The U.S. health care system is a giant money making
scam that is designed to drain as much money as possible out of all of us
before we die. In the United States today, the health
care industry is completely dominated by government bureaucrats, health
insurance companies and pharmaceutical corporations. The
pharmaceutical corporations spend billions of dollars to convince all of us to
become dependent on their legal drugs, the health insurance companies make
billions of dollars by providing as little health care as possible, and they
both spend millions of dollars to make sure that our politicians in Washington
D.C. keep the gravy train rolling.

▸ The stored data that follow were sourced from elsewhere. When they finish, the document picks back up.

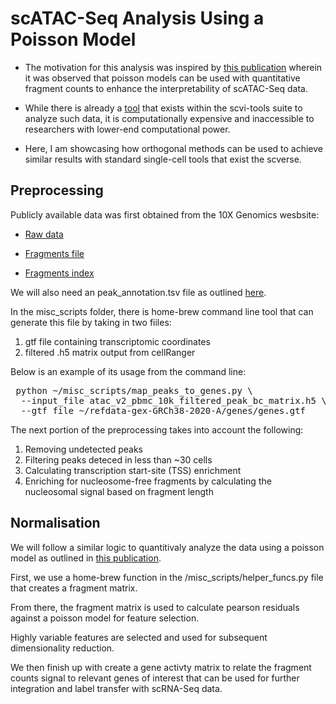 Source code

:# scATAC-Seq Analysis Using a Poisson Model

- The motivation for this analysis was inspired by [this publication](https://www.nature.com/articles/s41592-023-02112-6) wherein it was observed that poisson models can be used with quantitative fragment counts to enhance the interpretability of scATAC-Seq data.

- While there is already a [tool](https://docs.scvi-tools.org/en/stable/tutorials/notebooks/atac/PoissonVI.html) that exists within the scvi-tools suite to analyze such data, it is computationally expensive and inaccessible to researchers with lower-end computational power.

- Here, I am showcasing how orthogonal methods can be used to achieve similar results with standard single-cell tools that exist the scverse.

## Preprocessing

Publicly available data was first obtained from the 10X Genomics wesbsite:

- [Raw data](https://cf.10xgenomics.com/samples/cell-atac/2.1.0/10k_pbmc_ATACv2_nextgem_Chromium_Controller/10k_pbmc_ATACv2_nextgem_Chromium_Controller_filtered_peak_bc_matrix.h5)

- [Fragments file](https://cf.10xgenomics.com/samples/cell-atac/2.1.0/10k_pbmc_ATACv2_nextgem_Chromium_Controller/10k_pbmc_ATACv2_nextgem_Chromium_Controller_fragments.tsv.gz)

- [Fragments index](https://cf.10xgenomics.com/samples/cell-atac/2.1.0/10k_pbmc_ATACv2_nextgem_Chromium_Controller/10k_pbmc_ATACv2_nextgem_Chromium_Controller_fragments.tsv.gz.tbi)

We will also need an peak_annotation.tsv file as outlined [here](https://www.10xgenomics.com/support/software/cell-ranger-atac/latest/analysis/peak-annotations).

In the misc_scripts folder, there is home-brew command line tool that can generate this file by taking in two fiiles:

1. gtf file containing transcriptomic coordinates
2. filtered .h5 matrix output from cellRanger

Below is an example of its usage from the command line:

<pre> python ~/misc_scripts/map_peaks_to_genes.py \
  --input_file atac_v2_pbmc_10k_filtered_peak_bc_matrix.h5 \ 
  --gtf_file ~/refdata-gex-GRCh38-2020-A/genes/genes.gtf </pre>

The next portion of the preprocessing takes into account the following:

1. Removing undetected peaks
2. Filtering peaks deteced in less than ~30 cells
3. Calculating transcription start-site (TSS) enrichment
4. Enriching for nucleosome-free fragments by calculating the nucleosomal signal based on fragment length

## Normalisation

We will follow a similar logic to quantitivaly analyze the data using a poisson model as outlined in [this publication](https://www.nature.com/articles/s41592-023-02112-6).

First, we use a home-brew function in the /misc_scripts/helper_funcs.py file that creates a fragment matrix.

From there, the fragment matrix is used to calculate pearson residuals against a poisson model for feature selection.

Highly variable features are selected and used for subsequent dimensionality reduction.

We then finish up with create a gene activty matrix to relate the fragment counts signal to relevant genes of interest that can be used for further integration and label transfer with scRNA-Seq data. 



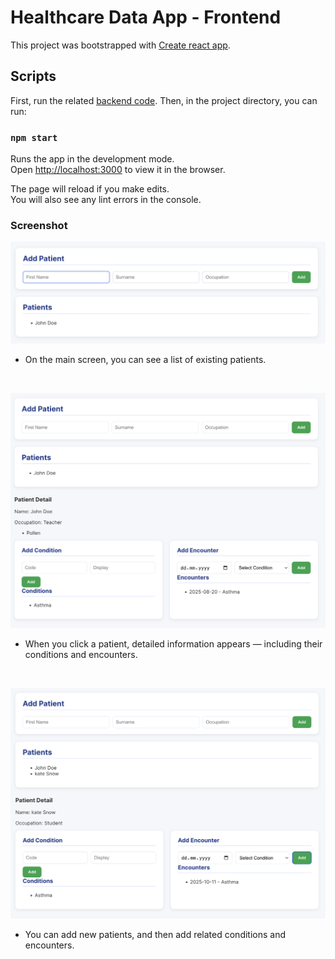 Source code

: # Healthcare Data App - Frontend

This project was bootstrapped with [Create react app](https://github.com/facebook/create-react-app).

##  Scripts

First, run the related [backend code](https://github.com/jes14/webapp_health_backend). Then, in the project directory, you can run:


### `npm start`

Runs the app in the development mode.\
Open [http://localhost:3000](http://localhost:3000) to view it in the browser.

The page will reload if you make edits.\
You will also see any lint errors in the console.

### Screenshot

![function_1](./assets/function1.png)
- On the main screen, you can see a list of existing patients.

<br>

![function_2](./assets/function2.png)
- When you click a patient, detailed information appears — including their conditions and encounters.

<br>

![function_3](./assets/function3.png)
- You can add new patients, and then add related conditions and encounters. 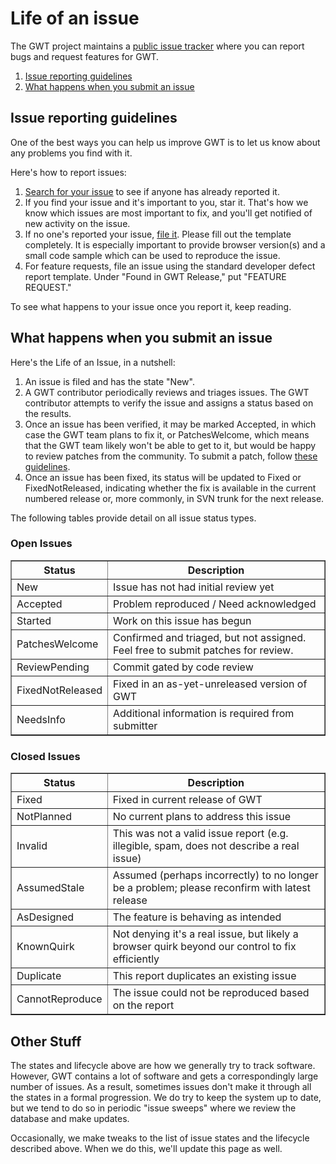 Life of an issue
===

The GWT project maintains a [public issue tracker](https://github.com/gwtproject/gwt/issues/) where you can report bugs and request features for GWT.

1.  [Issue reporting guidelines](#guide)
2.  [What happens when you submit an issue](#life)

## Issue reporting guidelines<a id="guide"></a>

One of the best ways you can help us improve GWT is to let us know about any problems you find with it.

Here's how to report issues:

1.  [Search for your issue](https://github.com/gwtproject/gwt/issues) to see if anyone has already reported it.
2.  If you find your issue and it's important to you, star it. That's how we know which issues are most important to fix, and you'll get notified of new activity on the issue.
3.  If no one's reported your issue, [file it](https://github.com/gwtproject/gwt/issues/new). Please fill out the template completely. It is especially important to provide browser version(s) and a small code sample which can be used to reproduce the issue.
4.  For feature requests, file an issue using the standard developer defect report template. Under  "Found in GWT Release," put "FEATURE REQUEST." 

To see what happens to your issue once you report it, keep reading.

## What happens when you submit an issue<a id="life"></a>

Here's the Life of an Issue, in a nutshell:

1.  An issue is filed and has the state "New".
2.  A GWT contributor periodically reviews and triages issues. The GWT contributor attempts to verify the issue and assigns a status based on the results.
3.  Once an issue has been verified, it may be marked Accepted, in which case the GWT team plans to fix it, or PatchesWelcome, which means that the GWT team likely won't be able to get to it, but would be happy to review patches from the community. To submit a patch, follow [these guidelines](makinggwtbetter.html#submittingpatches).
4.  Once an issue has been fixed, its status will be updated to Fixed or FixedNotReleased, indicating whether the fix is available in the current numbered release or, more commonly, in SVN trunk for the next release.

The following tables provide detail on all issue status types.

### Open Issues

<table border="1" cellpadding="5" cellspacing="0" width="50%"> 
<tbody> 
<tr> 
<th>Status</th> 
<th>Description</th> 
</tr> 
<tr> 
<td>New</td>
<td>Issue has not had initial review yet</td>
</tr> 
<tr>
<td>Accepted</td>
<td>Problem reproduced / Need acknowledged</td>
</tr> 
<tr>
<td>Started</td>
<td>Work on this issue has begun</td>
</tr> 
<tr>
<td>PatchesWelcome</td>
<td>Confirmed and triaged, but not assigned. Feel free to submit patches for review.</td>
</tr> 
<tr>
<td>ReviewPending</td>
<td>Commit gated by code review</td>
</tr> 
<tr>
<td>FixedNotReleased</td>
<td>Fixed in an as-yet-unreleased version of GWT</td>
</tr> 
<tr>
<td>NeedsInfo</td>
<td>Additional information is required from submitter</td>
</tr> 
</tbody>
</table>

<h3>Closed Issues</h3>
<table border="1" cellpadding="5" cellspacing="0" width="50%">
<tbody>
<tr> 
<th>Status</th> 
<th>Description</th> 
</tr> 
<tr>
<td>Fixed</td>
<td>Fixed in current release of GWT</td>
</tr> 
<tr>
<td>NotPlanned</td>
<td>No current plans to address this issue</td>
</tr> 
<tr>
<td>Invalid</td>
<td>This was not a valid issue report (e.g. illegible, spam, does not describe a real issue)</td>
</tr> 
<tr>
<td>AssumedStale</td>
<td>Assumed (perhaps incorrectly) to no longer be a problem; please reconfirm with latest release</td>
</tr> 
<tr>
<td>AsDesigned</td>
<td>The feature is behaving as intended</td>
</tr> 
<tr>
<td>KnownQuirk</td>
<td>Not denying it's a real issue, but likely a browser quirk beyond our control to fix efficiently</td>
</tr> 
<tr>
<td>Duplicate</td>
<td>This report duplicates an existing issue</td>
</tr> 
<tr>
<td>CannotReproduce</td>
<td>The issue could not be reproduced based on the report</td>
</tr> 
</tbody> 
</table> 

## Other Stuff

The states and lifecycle above are how we generally try to track software. However, GWT contains a lot of software and gets a correspondingly large number of issues. As a result, sometimes issues don't make it through all the states in a formal progression. We do try to keep the system up to date, but we tend to do so in periodic "issue sweeps" where we review the database and make updates.

Occasionally, we make tweaks to the list of issue states and the lifecycle described above. When we do this, we'll update this page as well.
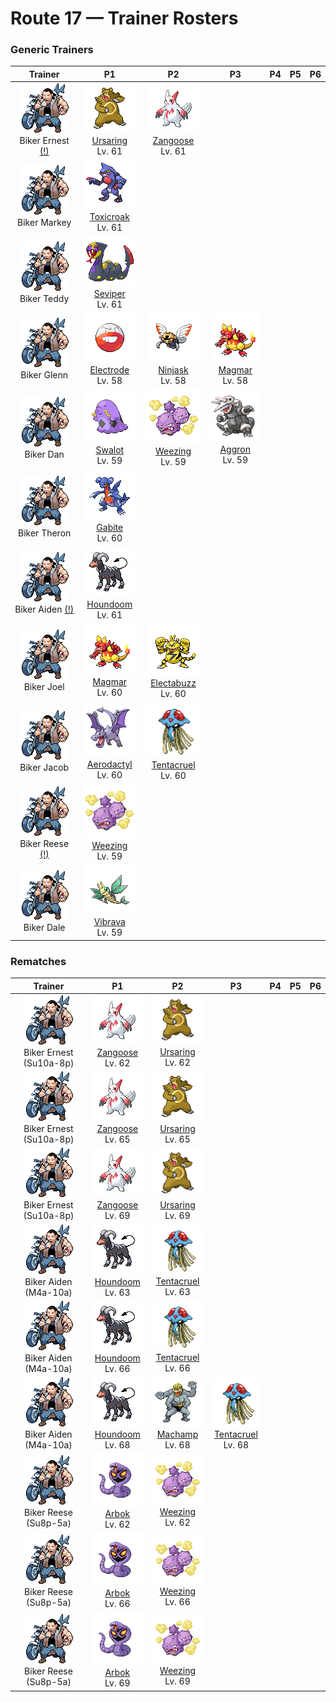 # Route 17 — Trainer Rosters

### Generic Trainers

| Trainer | P1 | P2 | P3 | P4 | P5 | P6 |
|:-------:|:--:|:--:|:--:|:--:|:--:|:--:|
| ![Biker Ernest (!)](../../assets/trainers/biker.png "Biker Ernest (!)")<br>Biker Ernest [(!)](#rematches) | ![Ursaring](../../assets/sprites/ursaring/front.gif "Ursaring: With its ability to distinguish any aroma, it unfailingly finds all food buried deep underground.")<br>[Ursaring](../../pokemon/ursaring.md/)<br>Lv. 61 | ![Zangoose](../../assets/sprites/zangoose/front.gif "Zangoose: Its fur would all stand on end if it smelled a SEVIPER nearby. Its sharp claws tear up its foes.")<br>[Zangoose](../../pokemon/zangoose.md/)<br>Lv. 61 |
| ![Biker Markey](../../assets/trainers/biker.png "Biker Markey")<br>Biker Markey | ![Toxicroak](../../assets/sprites/toxicroak/front.gif "Toxicroak: Swaying and dodging the attacks of its foes, it weaves its flexible body in close, then lunges out with its poisonous claws.")<br>[Toxicroak](../../pokemon/toxicroak.md/)<br>Lv. 61 |
| ![Biker Teddy](../../assets/trainers/biker.png "Biker Teddy")<br>Biker Teddy | ![Seviper](../../assets/sprites/seviper/front.gif "Seviper: In battle, it uses its bladed tail to counter any ZANGOOSE. It secretes a deadly venom in its tail.")<br>[Seviper](../../pokemon/seviper.md/)<br>Lv. 61 |
| ![Biker Glenn](../../assets/trainers/biker.png "Biker Glenn")<br>Biker Glenn | ![Electrode](../../assets/sprites/electrode/front.gif "Electrode: It stores an overflowing amount of electric energy inside its body. Even a small shock makes it explode.")<br>[Electrode](../../pokemon/electrode.md/)<br>Lv. 58 | ![Ninjask](../../assets/sprites/ninjask/front.gif "Ninjask: Its cry leaves a lasting headache if heard for too long. It moves so quickly that it is almost invisible.")<br>[Ninjask](../../pokemon/ninjask.md/)<br>Lv. 58 | ![Magmar](../../assets/sprites/magmar/front.gif "Magmar: The fiery surface of its body gives off a wavering, rippling glare that is similar to the sun.")<br>[Magmar](../../pokemon/magmar.md/)<br>Lv. 58 |
| ![Biker Dan](../../assets/trainers/biker.png "Biker Dan")<br>Biker Dan | ![Swalot](../../assets/sprites/swalot/front.gif "Swalot: It gulps anything that fits in its mouth. Its special enzymes can dissolve anything.")<br>[Swalot](../../pokemon/swalot.md/)<br>Lv. 59 | ![Weezing](../../assets/sprites/weezing/front.gif "Weezing: Top-grade perfume is made using its internal poison gases by diluting them to the highest level.")<br>[Weezing](../../pokemon/weezing.md/)<br>Lv. 59 | ![Aggron](../../assets/sprites/aggron/front.gif "Aggron: You can tell its age by the length of its iron horns. It claims an entire mountain as its territory.")<br>[Aggron](../../pokemon/aggron.md/)<br>Lv. 59 |
| ![Biker Theron](../../assets/trainers/biker.png "Biker Theron")<br>Biker Theron | ![Gabite](../../assets/sprites/gabite/front.gif "Gabite: As it digs to expand its nest, it habitually digs up gems that it then hoards in its nest.")<br>[Gabite](../../pokemon/gabite.md/)<br>Lv. 60 |
| ![Biker Aiden (!)](../../assets/trainers/biker.png "Biker Aiden (!)")<br>Biker Aiden [(!)](#rematches) | ![Houndoom](../../assets/sprites/houndoom/front.gif "Houndoom: Upon hearing its eerie howls, other Pokémon get the shivers and head straight back to their nests.")<br>[Houndoom](../../pokemon/houndoom.md/)<br>Lv. 61 |
| ![Biker Joel](../../assets/trainers/biker.png "Biker Joel")<br>Biker Joel | ![Magmar](../../assets/sprites/magmar/front.gif "Magmar: The fiery surface of its body gives off a wavering, rippling glare that is similar to the sun.")<br>[Magmar](../../pokemon/magmar.md/)<br>Lv. 60 | ![Electabuzz](../../assets/sprites/electabuzz/front.gif "Electabuzz: Its body constantly discharges electricity. Getting close to it will make your hair stand on end.")<br>[Electabuzz](../../pokemon/electabuzz.md/)<br>Lv. 60 |
| ![Biker Jacob](../../assets/trainers/biker.png "Biker Jacob")<br>Biker Jacob | ![Aerodactyl](../../assets/sprites/aerodactyl/front.gif "Aerodactyl: This vicious Pokémon is said to have flown in ancient skies while shrieking high-pitched cries.")<br>[Aerodactyl](../../pokemon/aerodactyl.md/)<br>Lv. 60 | ![Tentacruel](../../assets/sprites/tentacruel/front.gif "Tentacruel: In battle, it extends all 80 of its tentacles to entrap its opponent inside a poisonous net.")<br>[Tentacruel](../../pokemon/tentacruel.md/)<br>Lv. 60 |
| ![Biker Reese (!)](../../assets/trainers/biker.png "Biker Reese (!)")<br>Biker Reese [(!)](#rematches) | ![Weezing](../../assets/sprites/weezing/front.gif "Weezing: Top-grade perfume is made using its internal poison gases by diluting them to the highest level.")<br>[Weezing](../../pokemon/weezing.md/)<br>Lv. 59 |
| ![Biker Dale](../../assets/trainers/biker.png "Biker Dale")<br>Biker Dale | ![Vibrava](../../assets/sprites/vibrava/front.gif "Vibrava: It vibrates its wings vigorously, creating ultrasonic waves that cause serious headaches.")<br>[Vibrava](../../pokemon/vibrava.md/)<br>Lv. 59 |


### Rematches

| Trainer | P1 | P2 | P3 | P4 | P5 | P6 |
|:-------:|:--:|:--:|:--:|:--:|:--:|:--:|
| ![Biker Ernest (Su10a-8p)](../../assets/trainers/biker.png "Biker Ernest (Su10a-8p)")<br>Biker Ernest (Su10a-8p) | ![Zangoose](../../assets/sprites/zangoose/front.gif "Zangoose: Its fur would all stand on end if it smelled a SEVIPER nearby. Its sharp claws tear up its foes.")<br>[Zangoose](../../pokemon/zangoose.md/)<br>Lv. 62 | ![Ursaring](../../assets/sprites/ursaring/front.gif "Ursaring: With its ability to distinguish any aroma, it unfailingly finds all food buried deep underground.")<br>[Ursaring](../../pokemon/ursaring.md/)<br>Lv. 62 |
| ![Biker Ernest (Su10a-8p)](../../assets/trainers/biker.png "Biker Ernest (Su10a-8p)")<br>Biker Ernest (Su10a-8p) | ![Zangoose](../../assets/sprites/zangoose/front.gif "Zangoose: Its fur would all stand on end if it smelled a SEVIPER nearby. Its sharp claws tear up its foes.")<br>[Zangoose](../../pokemon/zangoose.md/)<br>Lv. 65 | ![Ursaring](../../assets/sprites/ursaring/front.gif "Ursaring: With its ability to distinguish any aroma, it unfailingly finds all food buried deep underground.")<br>[Ursaring](../../pokemon/ursaring.md/)<br>Lv. 65 |
| ![Biker Ernest (Su10a-8p)](../../assets/trainers/biker.png "Biker Ernest (Su10a-8p)")<br>Biker Ernest (Su10a-8p) | ![Zangoose](../../assets/sprites/zangoose/front.gif "Zangoose: Its fur would all stand on end if it smelled a SEVIPER nearby. Its sharp claws tear up its foes.")<br>[Zangoose](../../pokemon/zangoose.md/)<br>Lv. 69 | ![Ursaring](../../assets/sprites/ursaring/front.gif "Ursaring: With its ability to distinguish any aroma, it unfailingly finds all food buried deep underground.")<br>[Ursaring](../../pokemon/ursaring.md/)<br>Lv. 69 |
| ![Biker Aiden (M4a-10a)](../../assets/trainers/biker.png "Biker Aiden (M4a-10a)")<br>Biker Aiden (M4a-10a) | ![Houndoom](../../assets/sprites/houndoom/front.gif "Houndoom: Upon hearing its eerie howls, other Pokémon get the shivers and head straight back to their nests.")<br>[Houndoom](../../pokemon/houndoom.md/)<br>Lv. 63 | ![Tentacruel](../../assets/sprites/tentacruel/front.gif "Tentacruel: In battle, it extends all 80 of its tentacles to entrap its opponent inside a poisonous net.")<br>[Tentacruel](../../pokemon/tentacruel.md/)<br>Lv. 63 |
| ![Biker Aiden (M4a-10a)](../../assets/trainers/biker.png "Biker Aiden (M4a-10a)")<br>Biker Aiden (M4a-10a) | ![Houndoom](../../assets/sprites/houndoom/front.gif "Houndoom: Upon hearing its eerie howls, other Pokémon get the shivers and head straight back to their nests.")<br>[Houndoom](../../pokemon/houndoom.md/)<br>Lv. 66 | ![Tentacruel](../../assets/sprites/tentacruel/front.gif "Tentacruel: In battle, it extends all 80 of its tentacles to entrap its opponent inside a poisonous net.")<br>[Tentacruel](../../pokemon/tentacruel.md/)<br>Lv. 66 |
| ![Biker Aiden (M4a-10a)](../../assets/trainers/biker.png "Biker Aiden (M4a-10a)")<br>Biker Aiden (M4a-10a) | ![Houndoom](../../assets/sprites/houndoom/front.gif "Houndoom: Upon hearing its eerie howls, other Pokémon get the shivers and head straight back to their nests.")<br>[Houndoom](../../pokemon/houndoom.md/)<br>Lv. 68 | ![Machamp](../../assets/sprites/machamp/front.gif "Machamp: It uses its four powerful arms to pin the limbs of its foe, then throws the victim over the horizon.")<br>[Machamp](../../pokemon/machamp.md/)<br>Lv. 68 | ![Tentacruel](../../assets/sprites/tentacruel/front.gif "Tentacruel: In battle, it extends all 80 of its tentacles to entrap its opponent inside a poisonous net.")<br>[Tentacruel](../../pokemon/tentacruel.md/)<br>Lv. 68 |
| ![Biker Reese (Su8p-5a)](../../assets/trainers/biker.png "Biker Reese (Su8p-5a)")<br>Biker Reese (Su8p-5a) | ![Arbok](../../assets/sprites/arbok/front.gif "Arbok: With a very vengeful nature, it won’t give up the chase, no matter how far, once it targets its prey.")<br>[Arbok](../../pokemon/arbok.md/)<br>Lv. 62 | ![Weezing](../../assets/sprites/weezing/front.gif "Weezing: Top-grade perfume is made using its internal poison gases by diluting them to the highest level.")<br>[Weezing](../../pokemon/weezing.md/)<br>Lv. 62 |
| ![Biker Reese (Su8p-5a)](../../assets/trainers/biker.png "Biker Reese (Su8p-5a)")<br>Biker Reese (Su8p-5a) | ![Arbok](../../assets/sprites/arbok/front.gif "Arbok: With a very vengeful nature, it won’t give up the chase, no matter how far, once it targets its prey.")<br>[Arbok](../../pokemon/arbok.md/)<br>Lv. 66 | ![Weezing](../../assets/sprites/weezing/front.gif "Weezing: Top-grade perfume is made using its internal poison gases by diluting them to the highest level.")<br>[Weezing](../../pokemon/weezing.md/)<br>Lv. 66 |
| ![Biker Reese (Su8p-5a)](../../assets/trainers/biker.png "Biker Reese (Su8p-5a)")<br>Biker Reese (Su8p-5a) | ![Arbok](../../assets/sprites/arbok/front.gif "Arbok: With a very vengeful nature, it won’t give up the chase, no matter how far, once it targets its prey.")<br>[Arbok](../../pokemon/arbok.md/)<br>Lv. 69 | ![Weezing](../../assets/sprites/weezing/front.gif "Weezing: Top-grade perfume is made using its internal poison gases by diluting them to the highest level.")<br>[Weezing](../../pokemon/weezing.md/)<br>Lv. 69 |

Meanwhile, large numbers of doctors
are going broke and patients are not getting the care that they need.
At this point, our
health care system is a complete and total disaster. Health care costs
continue to go up rapidly, the level of care that we are receiving continues to
go down, and every move that our politicians make just seems to make all of our
health care problems even worse. In America today, a single trip to the
emergency room can easily cost you $100,000, and if you happen to get cancer
you could end up with medical bills in excess of a million dollars. Even
if you do have health insurance, there are usually limits on your coverage, and
the truth is that just a single major illness is often enough to push most
American families into bankruptcy.
At the same time,
hospital administrators, pharmaceutical corporations and health insurance
company executives are absolutely swimming in huge mountains of cash.
Unfortunately, this gigantic money making scam has become so large that it
threatens to collapse both the U.S. health care system and the entire U.S.
economy.
The following are 50
signs that the U.S. health care system is a massive money making scam that is
about to collapse...
#1 Medical bills have become so ridiculously large
that virtually nobody can afford them. Just check out the following short
excerpt from a recent Time Magazine article. One man in California that had been
diagnosed with cancer ran up nearly a million dollars in hospital bills before
he died...
By the time Steven D. died at his home in Northern California the following November, he had lived for an additional 11 months. And Alice had collected bills totaling $902,452. The family’s first bill — for $348,000 — which arrived when Steven got home from the Seton Medical Center in Daly City, Calif., was full of all the usual chargemaster profit grabs: $18 each for 88 diabetes-test strips that Amazon sells in boxes of 50 for $27.85; $24 each for 19 niacin pills that are sold in drugstores for about a nickel apiece. There were also four boxes of sterile gauze pads for $77 each. None of that was considered part of what was provided in return for Seton’s facility charge for the intensive-care unit for two days at $13,225 a day, 12 days in the critical unit at $7,315 a day and one day in a standard room (all of which totaled $120,116 over 15 days). There was also $20,886 for CT scans and $24,251 for lab work.
#2 This year the American people will spend
approximately 2.8 trillion dollars on health care, and it is being projected that
Americans will spend 4.5 trillion dollars on health care in 2019.
#3 The United States spends more on health care than Japan, Germany, France, China, the U.K.,
Italy, Canada, Brazil, Spain and Australia combined.
#4 If the U.S. health care system was a country, it
would be the 6th largest economy on the entire planet.
#5 Back in 1960, an average of $147 was spent per person on health care in the
United States. By 2009, that number had skyrocketed to $8,086.
#6 Why does it cost so much to stay in a hospital
today? It just does not make sense. Just check out these numbers...
In 1942, Christ Hospital, NJ charged $7 per day
for a maternity room. Today it’s $1,360.
#7 Approximately 60 percent of all personal bankruptcies in the United States are
related to medical bills.
#8 One study discovered that approximately 41 percent of all working age Americans either have medical
bill problems or are currently paying off medical debt.
#9 The U.S. health care industry has spent more than 5 billion dollars on lobbying our politicians in Washington D.C.
since 1998.
#10 According to the Association of American
Medical Colleges, the U.S. is currently experiencing a shortage of at
least 13,000 doctors. Unfortunately, that shortage is expected to grow to 130,000 doctors over the next 10 years.
Brace yourself for longer lines at the doctor's office.
Whether you're employed and insured, elderly and on Medicare, or poor and covered by Medicaid, the Florida Medical Association says there's a growing shortage of doctors — especially specialists — available to provide you with medical care.
And if the Florida Legislature goes along with Gov. Rick Scott's recommendation to offer Medicaid coverage to an additional 1 million Floridians — part of the Affordable Care Act that takes effect next January — the FMA says that shortage will only get worse.
#12 At this point, approximately 40
percent of
all doctors in the United States are 55 years of age or older.